The cortex immediately surrounding a brain ischemic lesion, the peri-infarct cortex, harbors a large part of the potential to recover lost functions. However, our understanding of the neurophysiological conditions in which synaptic plasticity operates, remains limited. Here we hypothesized that the chronic imbalance between excitation and inhibition of the peri-infarct cortex prevents the normalization of the gamma rhythm, a waveband of neural oscillations thought to orchestrate action potential trafficking. Probing the local field potential activity of the forelimb primary sensory cortex (S1FL) located in the peri-infarct cortex of male adult mice, we found a constant, deep reduction of low-gamma oscillation power (L-gamma; 30-50 Hz) precisely during the critical time window for recovery (1 to 3 weeks after stroke). The collapse of L-gamma power negatively corelated with behavioral progress in affected forelimb use. Mapping astrocyte reactivity and GABA-like immunoreactivity in the peri-infarct cortex revealed a parallel high signal, which gradually increased when approaching the lesion. Increasing tonic inhibition with local infusion of GABA or by blocking its recapture reduced L-gamma oscillation power in a magnitude similar to stroke. Conversely, the negative allosteric modulation of tonic GABA conductance using L655,708 or the gliopeptide ODN rescued the L-gamma power of the peri-infarct cortex. Altogether the present data point-out that the chronic excess of ambient GABA in the peri-infarct cortex limits the generation of L-gamma oscillations in the repairing cortex and suggests that rehabilitative interventions aimed at normalizing low-gamma power within the critical period of stroke recovery could optimize the restitution of lost functions.

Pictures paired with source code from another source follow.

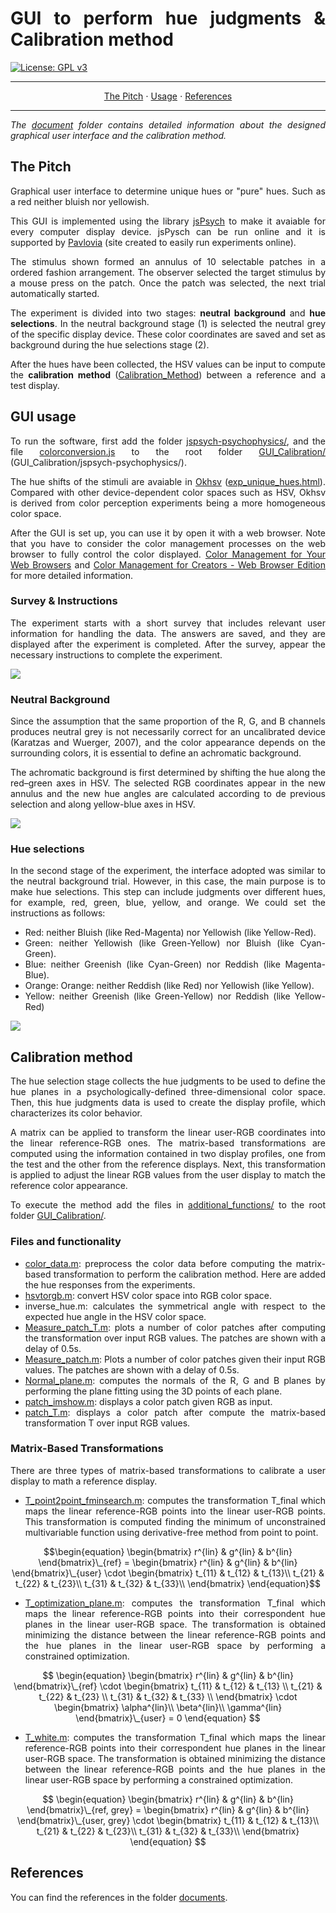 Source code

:<div style="text-align: justify">

# GUI to perform hue judgments & Calibration method

[![License: GPL v3](https://img.shields.io/badge/License-GPLv3-blue.svg)](https://www.gnu.org/licenses/gpl-3.0)

<hr>

<div style="text-align: center"> 
    
[The Pitch](#the-pitch) $\cdot$ [Usage](#usage) $\cdot$ [References](#references) 
    
</div>

<hr>

<em>The [document](./documents/) folder contains detailed information about the designed graphical user interface and the calibration method.</em>

## The Pitch

Graphical user interface to determine unique hues or "pure" hues. Such as a red neither bluish nor yellowish.  

This GUI is implemented using the library [jsPsych](https://www.jspsych.org/7.3/) to make it avaiable for every computer display device. jsPysch can be run online and it is supported by [Pavlovia](https://pavlovia.org/#main) (site created to easily run experiments online).

The stimulus shown formed an annulus of 10 selectable patches in a ordered fashion arrangement. The observer selected the target stimulus by a mouse press on the patch. Once the patch was selected, the next trial automatically started.

The experiment is divided into two stages: **neutral background** and **hue selections**. In the neutral background stage (1) is selected the neutral grey of the specific display device. These color coordinates are saved and set as background during the hue selections stage (2). 

After the hues have been collected, the HSV values can be input to compute the **calibration method** ([Calibration_Method](./Calibration_Method/)) between a reference and a test display. 

## GUI usage

To run the software, first add the folder [jspsych-psychophysics/](https://github.com/kurokida/jspsych-psychophysics), and the file [colorconversion.js](https://bottosson.github.io/posts/colorpicker/) to the root folder [GUI_Calibration/](../GUI_Calibration/) (GUI_Calibration/jspsych-psychophysics/). 

The hue shifts of the stimuli are avaiable in [Okhsv](https://bottosson.github.io/posts/colorpicker/) ([exp_unique_hues.html](./Hue_Judgments/exp_unique_hues.html)). Compared with other device-dependent color spaces such as HSV, Okhsv is derived from color perception experiments being a more homogeneous color space.

After the GUI is set up, you can use it by open it with a web browser. Note that you have to consider the color management processes on the web browser to fully control the color displayed. [Color Management for Your Web Browsers](https://www.benq.com/en-us/knowledge-center/knowledge/web-browsers-color-management.html) and [Color Management for Creators - Web Browser Edition](https://www.eizoglobal.com/library/management/web-color-management/) for more detailed information. 

### Survey & Instructions

The experiment starts with a short survey that includes relevant user information for handling the data. The answers are saved, and they are displayed after the experiment is completed. After the survey, appear the necessary instructions to complete the experiment.

![](./examples/instructions.gif)

### Neutral Background

Since the assumption that the same proportion of the R, G, and B channels produces neutral grey is not necessarily correct for an uncalibrated device (Karatzas and Wuerger, 2007), and the color appearance depends on the surrounding colors, it is essential to define an achromatic background.

The achromatic background is first determined by shifting the hue along the red–green axes in HSV. The selected RGB coordinates appear in the new annulus and the new hue angles are calculated according to de previous selection and along yellow-blue axes in HSV. 

![](./examples/neutral.gif)

### Hue selections

In the second stage of the experiment, the interface adopted was similar to the neutral background trial. However, in this case, the main purpose is to make hue selections. This step can include judgments over different hues, for example, red, green, blue, yellow, and orange. We could set the instructions as follows:

* Red: neither Bluish (like Red-Magenta) nor Yellowish (like Yellow-Red).
* Green: neither Yellowish (like Green-Yellow) nor Bluish (like Cyan-Green).
* Blue: neither Greenish (like Cyan-Green) nor Reddish (like Magenta-Blue).
* Orange: Orange: neither Reddish (like Red) nor Yellowish (like Yellow).
* Yellow: neither Greenish (like Green-Yellow) nor Reddish (like Yellow-Red)

![](./examples/hue_selections.gif)

## Calibration method

The hue selection stage collects the hue judgments to be used to define the hue planes in a psychologically-defined three-dimensional color space. Then, this hue judgments data is used to create the display profile, which characterizes its color behavior. 

A matrix can be applied to transform the linear user-RGB coordinates into the linear reference-RGB ones. The matrix-based transformations are computed using the information contained in two display profiles, one from the test and the other from the reference displays. Next, this transformation is applied to adjust the linear RGB values from the user display to match the reference color appearance.

To execute the method add the files in [additional_functions/](./Calibration_Method/additional_functions/) to the root folder [GUI_Calibration/](../GUI_Calibration/). 

### Files and functionality

* [color_data.m](./Calibration_Method/color_data.m): preprocess the color data before computing the matrix-based transformation to perform the calibration method. Here are added the hue responses from the experiments. 
* [hsvtorgb.m](./Calibration_Method/hsvtorgb.m): convert HSV color space into RGB color space. 
* inverse_hue.m: calculates the symmetrical angle with respect to the expected hue angle in the HSV color space.
* [Measure_patch_T.m](./Calibration_Method/Measure_patch_T.m): plots a number of color patches after computing the transformation over input RGB values. The patches are shown with a delay of 0.5s. 
* [Measure_patch.m](./Calibration_Method/Measure_patch.m): Plots a number of color patches given their input RGB values. The patches are shown with a delay of 0.5s. 
* [Normal_plane.m](./Calibration_Method/Normal_plane.m): computes the normals of the R, G and B planes by performing the plane fitting using the 3D points of each plane.
* [patch_imshow.m](./Calibration_Method/patch_imshow.m): displays a color patch given RGB as input. 
* [patch_T.m](./Calibration_Method/patch_T.m): displays a color patch after compute the matrix-based transformation T over input RGB values.

### Matrix-Based Transformations
There are three types of matrix-based transformations to calibrate a user display to math a reference display. 

* [T_point2point_fminsearch.m](./Calibration_Method/T_point2point_fminsearch.m): computes the transformation T_final which maps the linear reference-RGB points into the linear user-RGB points. This transformation is computed finding the minimum of unconstrained multivariable function using derivative-free method from point to point. 

$$\begin{equation}
    \begin{bmatrix}
    r^{lin} & g^{lin} & b^{lin}
    \end{bmatrix}\_{ref}
    =  
    \begin{bmatrix}
    r^{lin} & g^{lin} & b^{lin}
    \end{bmatrix}\_{user}
    \cdot
    \begin{bmatrix}
    t_{11} & t_{12} & t_{13}\\
    t_{21} & t_{22} & t_{23}\\ 
    t_{31} & t_{32} & t_{33}\\ 
    \end{bmatrix}
\end{equation}$$

* [T_optimization_plane.m](./Calibration_Method/T_optimization_plane.m): computes the transformation T_final which maps the linear reference-RGB points into their correspondent hue planes in the linear user-RGB space. The transformation is obtained minimizing the distance between the linear reference-RGB points and the hue planes in the linear user-RGB space by performing a constrained optimization. 
  
$$
\begin{equation}
    \begin{bmatrix}
    r^{lin} & g^{lin} & b^{lin}
    \end{bmatrix}\_{ref}
    \cdot
    \begin{bmatrix}
    t_{11} & t_{12} & t_{13} \\
    t_{21} & t_{22} & t_{23} \\
    t_{31} & t_{32} & t_{33} \\ 
    \end{bmatrix} 
    \cdot 
    \begin{bmatrix}
    \alpha^{lin}\\
    \beta^{lin}\\
    \gamma^{lin}
    \end{bmatrix}\_{user} = 0
\end{equation}
$$

* [T_white.m](./Calibration_Method/T_white.m): computes the transformation T_final which maps the linear reference-RGB points into their correspondent hue planes in the linear user-RGB space. The transformation is obtained minimizing the distance between the linear reference-RGB points and the hue planes in the linear user-RGB space by performing a constrained optimization. 

$$
\begin{equation}
    \begin{bmatrix}
    r^{lin} & g^{lin} & b^{lin}
    \end{bmatrix}\_{ref, grey} =  
    \begin{bmatrix}
    r^{lin} & g^{lin} & b^{lin}
    \end{bmatrix}\_{user, grey} \cdot
    \begin{bmatrix}
    t_{11} & t_{12} & t_{13}\\
    t_{21} & t_{22} & t_{23}\\ 
    t_{31} & t_{32} & t_{33}\\ 
    \end{bmatrix}
\end{equation}
$$

## References

You can find the references in the folder [documents](./documents/).

</div>






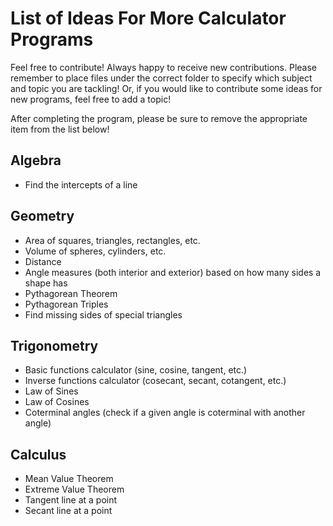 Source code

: # List of Ideas For More Calculator Programs
Feel free to contribute! Always happy to receive new contributions. Please remember to place files under the correct folder to specify which subject and topic you are tackling! Or, if you would like to contribute some ideas for new programs, feel free to add a topic!

After completing the program, please be sure to remove the appropriate item from the list below!
## Algebra
- Find the intercepts of a line
## Geometry
- Area of squares, triangles, rectangles, etc.
- Volume of spheres, cylinders, etc.
- Distance
- Angle measures (both interior and exterior) based on how many sides a shape has
- Pythagorean Theorem
 - Pythagorean Triples
- Find missing sides of special triangles
## Trigonometry
- Basic functions calculator (sine, cosine, tangent, etc.)
- Inverse functions calculator (cosecant, secant, cotangent, etc.)
- Law of Sines
- Law of Cosines
- Coterminal angles (check if a given angle is coterminal with another angle)
## Calculus
 - Mean Value Theorem
 - Extreme Value Theorem
 - Tangent line at a point
 - Secant line at a point


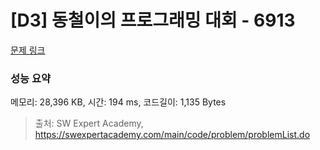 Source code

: # [D3] 동철이의 프로그래밍 대회 - 6913 

[문제 링크](https://swexpertacademy.com/main/code/problem/problemDetail.do?contestProbId=AWicMVWKTuMDFAUL) 

### 성능 요약

메모리: 28,396 KB, 시간: 194 ms, 코드길이: 1,135 Bytes



> 출처: SW Expert Academy, https://swexpertacademy.com/main/code/problem/problemList.do
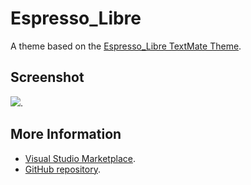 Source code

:# Espresso_Libre

A theme based on the [Espresso_Libre TextMate Theme](http://colorsublime.com/theme/Espresso_Libre).


## Screenshot
![](https://raw.githubusercontent.com/gerane/VSCodeThemes/master/gerane.Theme-Espresso_Libre/screenshot.png).


## More Information
* [Visual Studio Marketplace](https://marketplace.visualstudio.com/items/gerane.Theme-EspressoLibre).
* [GitHub repository](https://github.com/gerane/VSCodeThemes).
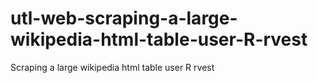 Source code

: # utl-web-scraping-a-large-wikipedia-html-table-user-R-rvest
Scraping a large wikipedia html table user R rvest    
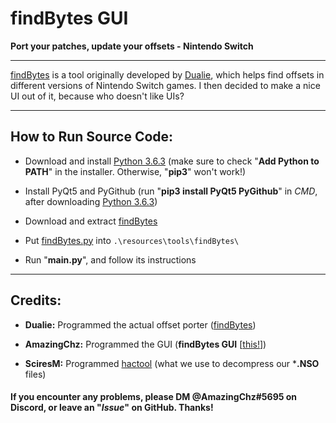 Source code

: # findBytes GUI
**Port your patches, update your offsets - Nintendo Switch**

---

[findBytes](https://gist.github.com/3096/ffd6d257f148aab0b74bfc50dfe43e80) is a tool originally developed by [Dualie](https://github.com/3096), which helps find offsets in different versions of Nintendo Switch games. I then decided to make a nice UI out of it, because who doesn't like UIs?

---

## How to Run Source Code:

  - Download and install [Python 3.6.3](https://www.python.org/downloads/release/python-363/) (make sure to check "**Add Python to PATH**" in the installer. Otherwise, "**pip3**" won't work!)

  - Install PyQt5 and PyGithub (run "**pip3 install PyQt5 PyGithub**" in *CMD*, after downloading [Python 3.6.3](https://www.python.org/downloads/release/python-363/))
  
  - Download and extract [findBytes](https://gist.github.com/3096/ffd6d257f148aab0b74bfc50dfe43e80)
  
  - Put [findBytes.py](https://gist.github.com/3096/ffd6d257f148aab0b74bfc50dfe43e80) into `.\resources\tools\findBytes\`
  
  - Run "**main.py**", and follow its instructions
  
---

## Credits:

  - **Dualie:** Programmed the actual offset porter ([findBytes](https://gist.github.com/3096/ffd6d257f148aab0b74bfc50dfe43e80))

  - **AmazingChz:** Programmed the GUI (**findBytes GUI** [[this!](https://github.com/AmazingChz/findBytes-GUI/releases/latest)])

  - **SciresM:** Programmed [hactool](https://github.com/SciresM/hactool/releases/latest) (what we use to decompress our ***.NSO** files)

#### If you encounter any problems, please DM **@AmazingChz#5695** on Discord, or leave an "*Issue*" on GitHub. Thanks!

Significance Statement After a stroke, the recovery of lost motor function depends on the reorganization of surviving neural networks. However, the excitation/inhibition balance in the repairing area is suboptimal as it leans excessively towards inhibition. In this work, using an in vivo approach, we demonstrate here that this imbalance, occurring during the critical window for recovery, leads to the collapse of gamma oscillations, a crucial cerebral rhythm for organizing neural communication. This study reinforces the concept of timely therapeutic interventions aimed at correcting the pathological oscillatory regimen of stroke recovery to enhance plasticity.